» What to do
Go through the data below and report how many lines contain "from"; the reply holds only that number.

(Input data begins)

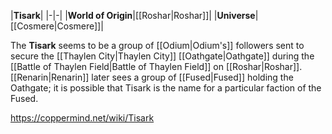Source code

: |**Tisark**|
|-|-|
|**World of Origin**|[[Roshar\|Roshar]]|
|**Universe**|[[Cosmere\|Cosmere]]|

The **Tisark** seems to be a group of [[Odium\|Odium's]] followers sent to secure the [[Thaylen City\|Thaylen City]] [[Oathgate\|Oathgate]] during the [[Battle of Thaylen Field\|Battle of Thaylen Field]] on [[Roshar\|Roshar]].
[[Renarin\|Renarin]] later sees a group of [[Fused\|Fused]] holding the Oathgate; it is possible that Tisark is the name for a particular faction of the Fused.



https://coppermind.net/wiki/Tisark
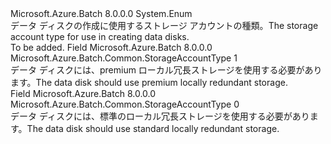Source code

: <Type Name="StorageAccountType" FullName="Microsoft.Azure.Batch.Common.StorageAccountType">
  <TypeSignature Language="C#" Value="public enum StorageAccountType" />
  <TypeSignature Language="ILAsm" Value=".class public auto ansi sealed StorageAccountType extends System.Enum" />
  <TypeSignature Language="DocId" Value="T:Microsoft.Azure.Batch.Common.StorageAccountType" />
  <TypeSignature Language="VB.NET" Value="Public Enum StorageAccountType" />
  <TypeSignature Language="F#" Value="type StorageAccountType = " />
  <AssemblyInfo>
    <AssemblyName>Microsoft.Azure.Batch</AssemblyName>
    <AssemblyVersion>8.0.0.0</AssemblyVersion>
  </AssemblyInfo>
  <Base>
    <BaseTypeName>System.Enum</BaseTypeName>
  </Base>
  <Docs>
    <summary>
            <span data-ttu-id="5818d-101">データ ディスクの作成に使用するストレージ アカウントの種類。</span><span class="sxs-lookup"><span data-stu-id="5818d-101">The storage account type for use in creating data disks.</span></span>
            </summary>
    <remarks>To be added.</remarks>
  </Docs>
  <Members>
    <Member MemberName="PremiumLrs">
      <MemberSignature Language="C#" Value="PremiumLrs" />
      <MemberSignature Language="ILAsm" Value=".field public static literal valuetype Microsoft.Azure.Batch.Common.StorageAccountType PremiumLrs = int32(1)" />
      <MemberSignature Language="DocId" Value="F:Microsoft.Azure.Batch.Common.StorageAccountType.PremiumLrs" />
      <MemberSignature Language="VB.NET" Value="PremiumLrs" />
      <MemberSignature Language="F#" Value="PremiumLrs = 1" Usage="Microsoft.Azure.Batch.Common.StorageAccountType.PremiumLrs" />
      <MemberType>Field</MemberType>
      <AssemblyInfo>
        <AssemblyName>Microsoft.Azure.Batch</AssemblyName>
        <AssemblyVersion>8.0.0.0</AssemblyVersion>
      </AssemblyInfo>
      <ReturnValue>
        <ReturnType>Microsoft.Azure.Batch.Common.StorageAccountType</ReturnType>
      </ReturnValue>
      <MemberValue>1</MemberValue>
      <Docs>
        <summary>
            <span data-ttu-id="5818d-102">データ ディスクには、premium ローカル冗長ストレージを使用する必要があります。</span><span class="sxs-lookup"><span data-stu-id="5818d-102">The data disk should use premium locally redundant storage.</span></span>
            </summary>
      </Docs>
    </Member>
    <Member MemberName="StandardLrs">
      <MemberSignature Language="C#" Value="StandardLrs" />
      <MemberSignature Language="ILAsm" Value=".field public static literal valuetype Microsoft.Azure.Batch.Common.StorageAccountType StandardLrs = int32(0)" />
      <MemberSignature Language="DocId" Value="F:Microsoft.Azure.Batch.Common.StorageAccountType.StandardLrs" />
      <MemberSignature Language="VB.NET" Value="StandardLrs" />
      <MemberSignature Language="F#" Value="StandardLrs = 0" Usage="Microsoft.Azure.Batch.Common.StorageAccountType.StandardLrs" />
      <MemberType>Field</MemberType>
      <AssemblyInfo>
        <AssemblyName>Microsoft.Azure.Batch</AssemblyName>
        <AssemblyVersion>8.0.0.0</AssemblyVersion>
      </AssemblyInfo>
      <ReturnValue>
        <ReturnType>Microsoft.Azure.Batch.Common.StorageAccountType</ReturnType>
      </ReturnValue>
      <MemberValue>0</MemberValue>
      <Docs>
        <summary>
            <span data-ttu-id="5818d-103">データ ディスクには、標準のローカル冗長ストレージを使用する必要があります。</span><span class="sxs-lookup"><span data-stu-id="5818d-103">The data disk should use standard locally redundant storage.</span></span>
            </summary>
      </Docs>
    </Member>
  </Members>
</Type>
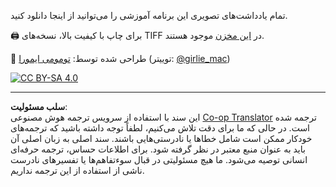 <!--
CO_OP_TRANSLATOR_METADATA:
{
  "original_hash": "a88d5918c1b9da69a40d917a0840c497",
  "translation_date": "2025-09-04T00:05:08+00:00",
  "source_file": "sketchnotes/README.md",
  "language_code": "fa"
}
-->
تمام یادداشت‌های تصویری این برنامه آموزشی را می‌توانید از اینجا دانلود کنید.

🖨 برای چاپ با کیفیت بالا، نسخه‌های TIFF در [این مخزن](https://github.com/girliemac/a-picture-is-worth-a-1000-words/tree/main/ml/tiff) موجود هستند.

🎨 طراحی شده توسط: [تومومی ایمورا](https://github.com/girliemac) (توییتر: [@girlie_mac](https://twitter.com/girlie_mac))

[![CC BY-SA 4.0](https://img.shields.io/badge/License-CC%20BY--SA%204.0-lightgrey.svg)](https://creativecommons.org/licenses/by-sa/4.0/)

---

**سلب مسئولیت**:  
این سند با استفاده از سرویس ترجمه هوش مصنوعی [Co-op Translator](https://github.com/Azure/co-op-translator) ترجمه شده است. در حالی که ما برای دقت تلاش می‌کنیم، لطفاً توجه داشته باشید که ترجمه‌های خودکار ممکن است شامل خطاها یا نادرستی‌هایی باشند. سند اصلی به زبان اصلی آن باید به عنوان منبع معتبر در نظر گرفته شود. برای اطلاعات حساس، ترجمه حرفه‌ای انسانی توصیه می‌شود. ما هیچ مسئولیتی در قبال سوءتفاهم‌ها یا تفسیرهای نادرست ناشی از استفاده از این ترجمه نداریم.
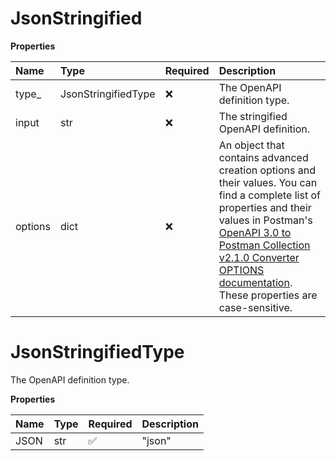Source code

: # JsonStringified

**Properties**

| Name    | Type                | Required | Description                                                                                                                                                                                                                                                                                                                              |
| :------ | :------------------ | :------- | :--------------------------------------------------------------------------------------------------------------------------------------------------------------------------------------------------------------------------------------------------------------------------------------------------------------------------------------- |
| type\_  | JsonStringifiedType | ❌       | The OpenAPI definition type.                                                                                                                                                                                                                                                                                                             |
| input   | str                 | ❌       | The stringified OpenAPI definition.                                                                                                                                                                                                                                                                                                      |
| options | dict                | ❌       | An object that contains advanced creation options and their values. You can find a complete list of properties and their values in Postman's [OpenAPI 3.0 to Postman Collection v2.1.0 Converter OPTIONS documentation](https://github.com/postmanlabs/openapi-to-postman/blob/develop/OPTIONS.md). These properties are case-sensitive. |

# JsonStringifiedType

The OpenAPI definition type.

**Properties**

| Name | Type | Required | Description |
| :--- | :--- | :------- | :---------- |
| JSON | str  | ✅       | "json"      |

<!-- This file was generated by liblab | https://liblab.com/ -->
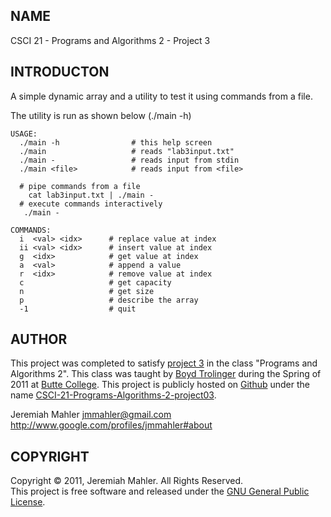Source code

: 
NAME
----

CSCI 21 - Programs and Algorithms 2 - Project 3

INTRODUCTON
-----------

A simple dynamic array and a utility to test it using commands from a file.

The utility is run as shown below (./main -h)

    USAGE:
      ./main -h                # this help screen
      ./main                   # reads "lab3input.txt"
      ./main -                 # reads input from stdin
      ./main <file>            # reads input from <file>
    
      # pipe commands from a file
        cat lab3input.txt | ./main -
      # execute commands interactively
       ./main -
    
    COMMANDS:
      i  <val> <idx>      # replace value at index
      ii <val> <idx>      # insert value at index
      g  <idx>            # get value at index
      a  <val>            # append a value
      r  <idx>            # remove value at index
      c                   # get capacity
      n                   # get size
      p                   # describe the array
      -1                  # quit

AUTHOR
------

This project was completed to satisfy [project 3][lab3]
in the class "Programs and Algorithms 2".
This class was taught by [Boyd Trolinger][boyd] during the Spring of
2011 at [Butte College][butte].
This project is publicly hosted on [Github][gith] under the name [CSCI-21-Programs-Algorithms-2-project03][prj3].

 [lab3]: http://foobt.net/csci21/S3513_11/labs/lab3.html
 [butte]: http://www.butte.edu
 [boyd]: http://www.foobt.net
 [prj3]: https://github.com/jmahler/CSCI-21-Programs-Algorithms-2-project03
 [gith]: http://github.com

Jeremiah Mahler <jmmahler@gmail.com><br>
<http://www.google.com/profiles/jmmahler#about>

COPYRIGHT
---------

Copyright &copy; 2011, Jeremiah Mahler.  All Rights Reserved.<br>
This project is free software and released under
the [GNU General Public License][gpl].

 [gpl]: http://www.gnu.org/licenses/gpl.html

(Input data ends)

» Result of the task
4